Elsevier

Pattern Recognition

Volume 42, Issue 7, July 2009, Pages 1237-1247
Pattern Recognition

Gaussian kernel optimization for pattern classification

https://doi.org/10.1016/j.patcog.2008.11.024Get rights and content

Abstract

This paper presents a novel algorithm to optimize the Gaussian kernel for pattern classification tasks, where it is desirable to have well-separated samples in the kernel feature space. We propose to optimize the Gaussian kernel parameters by maximizing a classical class separability criterion, and the problem is solved through a quasi-Newton algorithm by making use of a recently proposed decomposition of the objective criterion. The proposed method is evaluated on five data sets with two kernel-based learning algorithms. The experimental results indicate that it achieves the best overall classification performance, compared with three competing solutions. In particular, the proposed method provides a valuable kernel optimization solution in the severe small sample size scenario.

Introduction

The kernel machine technique has been widely used to tackle complicated classification problems [1], [2], [3], [4], [5] by a nonlinear mapping from the original input space to a kernel feature space. Although in general the dimensionality of the kernel feature space could be arbitrarily large or even infinite, which makes direct analysis in this space very difficult, the nonlinear mapping can be specified implicitly by replacing the dot products in the kernel feature space with a kernel function defined in the original input space. Therefore, the key task of a kernel-based solution is to generalize the linear representation in the form of dot products. Existing kernel-based algorithms include the kernel principal component analysis (KPCA) [6], generalized discriminant analysis (GDA) [7] and kernel direct discriminant analysis (KDDA) [8]. In kernel-based learning algorithms, choosing an appropriate kernel, which is a model selection problem [4], is crucial to ensure good performance since the geometrical structure of the mapped samples is determined by the selected kernel and its parameters. Thus, this paper focuses on kernel optimization for pattern classification in a supervised setting, where labeled data are available for training.

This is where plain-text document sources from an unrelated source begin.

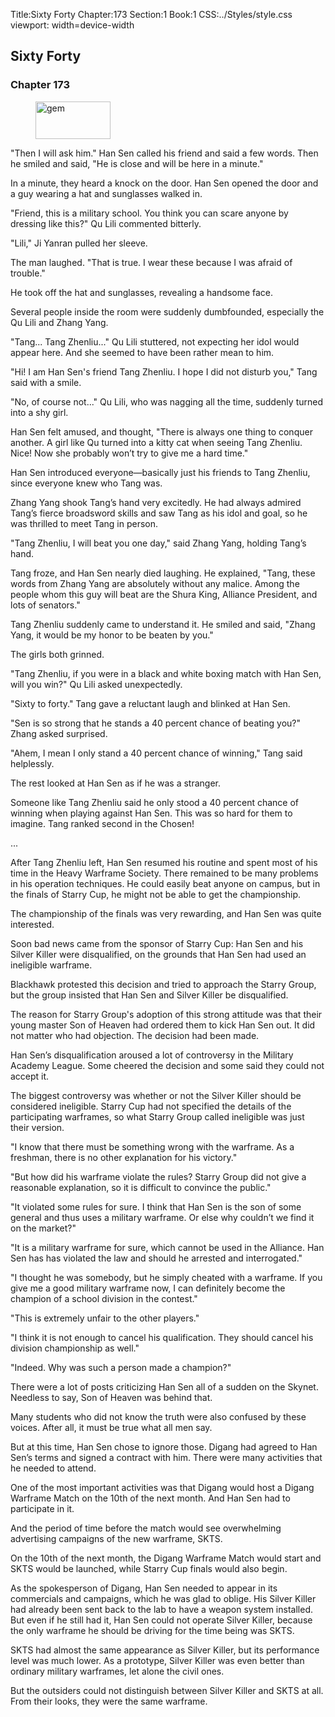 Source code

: Title:Sixty Forty 
Chapter:173 
Section:1 
Book:1 
CSS:../Styles/style.css 
viewport: width=device-width
  
## Sixty Forty
### Chapter 173 
<figure>
	<img src="../Images/gem.gif" alt="gem" id="gem" width="120" height="60" />
</figure>
  

  
  "Then I will ask him." Han Sen called his friend and said a few words. Then he smiled and said, "He is close and will be here in a minute."

In a minute, they heard a knock on the door. Han Sen opened the door and a guy wearing a hat and sunglasses walked in.

"Friend, this is a military school. You think you can scare anyone by dressing like this?" Qu Lili commented bitterly.

"Lili," Ji Yanran pulled her sleeve.

The man laughed. "That is true. I wear these because I was afraid of trouble."

He took off the hat and sunglasses, revealing a handsome face.

Several people inside the room were suddenly dumbfounded, especially the Qu Lili and Zhang Yang.

"Tang... Tang Zhenliu..." Qu Lili stuttered, not expecting her idol would appear here. And she seemed to have been rather mean to him.

"Hi! I am Han Sen's friend Tang Zhenliu. I hope I did not disturb you," Tang said with a smile.

"No, of course not..." Qu Lili, who was nagging all the time, suddenly turned into a shy girl.

Han Sen felt amused, and thought, "There is always one thing to conquer another. A girl like Qu turned into a kitty cat when seeing Tang Zhenliu. Nice! Now she probably won’t try to give me a hard time."

Han Sen introduced everyone—basically just his friends to Tang Zhenliu, since everyone knew who Tang was.

Zhang Yang shook Tang’s hand very excitedly. He had always admired Tang’s fierce broadsword skills and saw Tang as his idol and goal, so he was thrilled to meet Tang in person.

"Tang Zhenliu, I will beat you one day," said Zhang Yang, holding Tang’s hand.

Tang froze, and Han Sen nearly died laughing. He explained, "Tang, these words from Zhang Yang are absolutely without any malice. Among the people whom this guy will beat are the Shura King, Alliance President, and lots of senators."

Tang Zhenliu suddenly came to understand it. He smiled and said, "Zhang Yang, it would be my honor to be beaten by you."

The girls both grinned.

"Tang Zhenliu, if you were in a black and white boxing match with Han Sen, will you win?" Qu Lili asked unexpectedly.

"Sixty to forty." Tang gave a reluctant laugh and blinked at Han Sen.

"Sen is so strong that he stands a 40 percent chance of beating you?" Zhang asked surprised.

"Ahem, I mean I only stand a 40 percent chance of winning," Tang said helplessly.

The rest looked at Han Sen as if he was a stranger.

Someone like Tang Zhenliu said he only stood a 40 percent chance of winning when playing against Han Sen. This was so hard for them to imagine. Tang ranked second in the Chosen!

...

After Tang Zhenliu left, Han Sen resumed his routine and spent most of his time in the Heavy Warframe Society. There remained to be many problems in his operation techniques. He could easily beat anyone on campus, but in the finals of Starry Cup, he might not be able to get the championship.

The championship of the finals was very rewarding, and Han Sen was quite interested.

Soon bad news came from the sponsor of Starry Cup: Han Sen and his Silver Killer were disqualified, on the grounds that Han Sen had used an ineligible warframe.

Blackhawk protested this decision and tried to approach the Starry Group, but the group insisted that Han Sen and Silver Killer be disqualified.

The reason for Starry Group's adoption of this strong attitude was that their young master Son of Heaven had ordered them to kick Han Sen out. It did not matter who had objection. The decision had been made.

Han Sen’s disqualification aroused a lot of controversy in the Military Academy League. Some cheered the decision and some said they could not accept it.

The biggest controversy was whether or not the Silver Killer should be considered ineligible. Starry Cup had not specified the details of the participating warframes, so what Starry Group called ineligible was just their version.

"I know that there must be something wrong with the warframe. As a freshman, there is no other explanation for his victory."

"But how did his warframe violate the rules? Starry Group did not give a reasonable explanation, so it is difficult to convince the public."

"It violated some rules for sure. I think that Han Sen is the son of some general and thus uses a military warframe. Or else why couldn’t we find it on the market?"

"It is a military warframe for sure, which cannot be used in the Alliance. Han Sen has has violated the law and should he arrested and interrogated."

"I thought he was somebody, but he simply cheated with a warframe. If you give me a good military warframe now, I can definitely become the champion of a school division in the contest."

"This is extremely unfair to the other players."

"I think it is not enough to cancel his qualification. They should cancel his division championship as well."

"Indeed. Why was such a person made a champion?"

There were a lot of posts criticizing Han Sen all of a sudden on the Skynet. Needless to say, Son of Heaven was behind that.

Many students who did not know the truth were also confused by these voices. After all, it must be true what all men say.

But at this time, Han Sen chose to ignore those. Digang had agreed to Han Sen’s terms and signed a contract with him. There were many activities that he needed to attend.

One of the most important activities was that Digang would host a Digang Warframe Match on the 10th of the next month. And Han Sen had to participate in it.

And the period of time before the match would see overwhelming advertising campaigns of the new warframe, SKTS.

On the 10th of the next month, the Digang Warframe Match would start and SKTS would be launched, while Starry Cup finals would also begin.

As the spokesperson of Digang, Han Sen needed to appear in its commercials and campaigns, which he was glad to oblige. His Silver Killer had already been sent back to the lab to have a weapon system installed. But even if he still had it, Han Sen could not operate Silver Killer, because the only warframe he should be driving for the time being was SKTS.

SKTS had almost the same appearance as Silver Killer, but its performance level was much lower. As a prototype, Silver Killer was even better than ordinary military warframes, let alone the civil ones.

But the outsiders could not distinguish between Silver Killer and SKTS at all. From their looks, they were the same warframe.

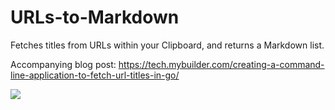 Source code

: # URLs-to-Markdown

Fetches titles from URLs within your Clipboard, and returns a Markdown list.

Accompanying blog post: https://tech.mybuilder.com/creating-a-command-line-application-to-fetch-url-titles-in-go/

![](https://tech.mybuilder.com/assets/images/posts/creating-a-command-line-application-to-fetch-url-titles-in-go/urls-to-md-darwin-amd64.gif)
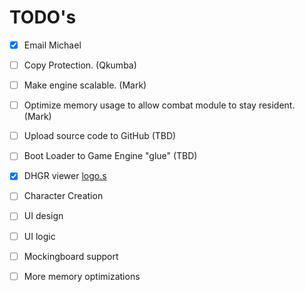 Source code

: # TODO's

* [x] Email Michael
* [ ] Copy Protection.  (Qkumba)
* [ ] Make engine scalable. (Mark)
* [ ]  Optimize memory usage to allow combat module to stay resident. (Mark)
* [ ] Upload source code to GitHub (TBD)
* [ ] Boot Loader to Game Engine "glue" (TBD)
* [x] DHGR viewer [logo.s](logo.s)
* [ ] Character  Creation
 * [ ] UI design
 * [ ] UI logic
* [ ] Mockingboard support
* [ ] More memory optimizations

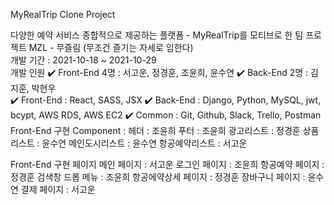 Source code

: MyRealTrip Clone Project

다양한 예약 서비스 종합적으로 제공하는 플랫폼 - MyRealTrip를 모티브로 한 팀 프로젝트
MZL - 무즐림 (무조건 즐기는 자세로 임한다)
<br>
개발 기간 : 2021-10-18 ~ 2021-10-29 
<br>
개발 인원 
✔️ Front-End 4명 : 서고운, 정경훈, 조윤희, 윤수연 
✔️ Back-End 2명 : 김지훈, 박현우
<br>
✔️ Front-End : React, SASS, JSX 
✔️ Back-End : Django, Python, MySQL, jwt, bcypt, AWS RDS, AWS EC2 
✔️ Common : Git, Github, Slack, Trello, Postman
<br>
Front-End 구현 
Component : 
헤더 : 조윤희 
푸터 : 조윤희 
광고리스트 : 정경훈 
상품리스트 : 윤수연
메인도시리스트 : 윤수연
항공예약리스트 : 서고운

Front-End 구현 페이지 
메인 페이지 : 서고운 
로그인 페이지 : 조윤희 
항공예약 페이지 : 정경훈 
검색창 드롭 메뉴 : 조윤희 
항공에약상세 페이지 : 정경훈 
장바구니 페이지 : 윤수연 
결제 페이지 : 서고운
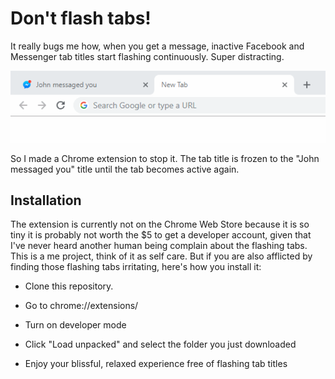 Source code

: # Don't flash tabs!

It really bugs me how, when you get a message, inactive Facebook and Messenger tab titles start flashing continuously. Super distracting.

![](flashing_tab.gif)

So I made a Chrome extension to stop it. The tab title is frozen to the "John messaged you" title until the tab becomes active again.

## Installation

The extension is currently not on the Chrome Web Store because it is so tiny it is probably not worth the $5 to get a developer account, given that I've never heard another human being complain about the flashing tabs. This is a me project, think of it as self care. But if you are also afflicted by finding those flashing tabs irritating, here's how you install it:

* Clone this repository.

* Go to chrome://extensions/

* Turn on developer mode

* Click "Load unpacked" and select the folder you just downloaded

* Enjoy your blissful, relaxed experience free of flashing tab titles

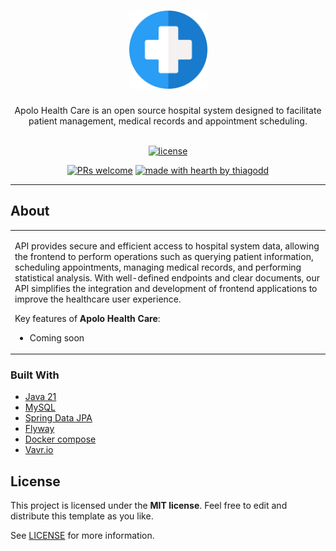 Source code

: <h1 align="center">
  <a href="https://github.com/Thiagodd/apolo-health-care">
    <img src="logo.png" alt="Logo" width="125" height="125">
  </a>
</h1>

<div align="center">
Apolo Health Care is an open source hospital system designed to facilitate patient management, medical records and appointment scheduling.


</div>



<div align="center">
<br />

[![license](https://img.shields.io/github/license/Thiagodd/apolo-health-care.svg?style=flat-square)](LICENSE)

[![PRs welcome](https://img.shields.io/badge/PRs-welcome-ff69b4.svg?style=flat-square)](https://github.com/Thiagodd/apolo-health-care/issues?q=is%3Aissue+is%3Aopen+label%3A%22help+wanted%22)
[![made with hearth by thiagodd](https://img.shields.io/badge/made%20with%20%E2%99%A5%20by-Thiagodd-ff1414.svg?style=flat-square)](https://github.com/dec0dOS)

</div>

---

## About

<table>
<tr>
<td>


API provides secure and efficient access to hospital system data, allowing the frontend to perform operations such as querying patient information, scheduling appointments, managing medical records, and performing statistical analysis. With well-defined endpoints and clear documents, our API simplifies the integration and development of frontend applications to improve the healthcare user experience.


Key features of **Apolo Health Care**:


- Coming soon
</td>
</tr>
</table>

### Built With

- [ Java 21 ](https://docs.oracle.com/en/java/javase/21/)
- [ MySQL ](https://www.mysql.com/)
- [ Spring Data JPA ](https://spring.io/projects/spring-data-jpa)
- [ Flyway ](https://flywaydb.org/)
- [ Docker compose ](https://docs.docker.com/compose/)
- [ Vavr.io ](https://github.com/vavr-io/vavr)

## License

This project is licensed under the **MIT license**. Feel free to edit and distribute this template as you like.

See [LICENSE](LICENSE) for more information.

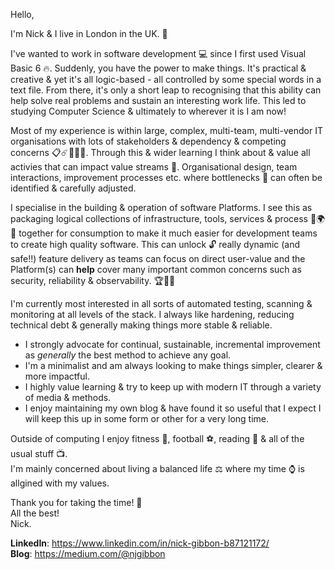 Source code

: Hello,

I'm Nick & I live in London in the UK. :city_sunrise:

I've wanted to work in software development :computer: since I first used Visual Basic 6 🔥. Suddenly, you have the power to make things. It's practical & creative & yet it's all logic-based - all controlled by some special words in a text file. From there, it's only a short leap to recognising that this ability can help solve real problems and sustain an interesting work life. This led to studying Computer Science & ultimately to wherever it is I am now!

Most of my experience is within large, complex, multi-team, multi-vendor IT organisations with lots of stakeholders & dependency & competing concerns :clipboard::comet::office::rainbow::crystal_ball:. Through this & wider learning I think about & value all activies that can impact value streams :rocket:. Organisational design, team interactions, improvement processes etc. where bottlenecks :champagne: can often be identified & carefully adjusted.

I specialise in the building & operation of software Platforms. I see this as packaging logical collections of infrastructure, tools, services & process :hammer::earth_africa::wrench: together for consumption to make it much easier for development teams to create high quality software. This can unlock :unlock: really dynamic (and safe!!) feature delivery as teams can focus on direct user-value and the Platform(s) can **help** cover many important common concerns such as security, reliability & observability. :trophy::gun::dragon:

I'm currently most interested in all sorts of automated testing, scanning & monitoring at all levels of the stack. I always like hardening, reducing technical debt & generally making things more stable & reliable.

* I strongly advocate for continual, sustainable, incremental improvement as *generally* the best method to achieve any goal. 
* I'm a minimalist and am always looking to make things simpler, clearer & more impactful. 
* I highly value learning & try to keep up with modern IT through a variety of media & methods.
* I enjoy maintaining my own blog & have found it so useful that I expect I will keep this up in some form or other for a very long time.

Outside of computing I enjoy fitness :muscle:, football :soccer:, reading :scroll: & all of the usual stuff :tv:.  
I'm mainly concerned about living a balanced life :balance_scale: where my time :watch: is allgined with my values.

Thank you for taking the time! :beers:  
All the best!  
Nick.

**LinkedIn**: https://www.linkedin.com/in/nick-gibbon-b87121172/  
**Blog**: https://medium.com/@njgibbon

For classification purposes, it is often anticipated that the linear separability of the mapped samples is enhanced in the kernel feature space so that applying traditional linear algorithms in this space could result in better performance compared to those obtained in the original input space. However, this is not always the case [9]. If an inappropriate kernel is selected, the classification performance of kernel-based methods can be even worse than that of their linear counterparts. Therefore, selecting a proper kernel with good class separability plays a significant role in kernel-based classification algorithms.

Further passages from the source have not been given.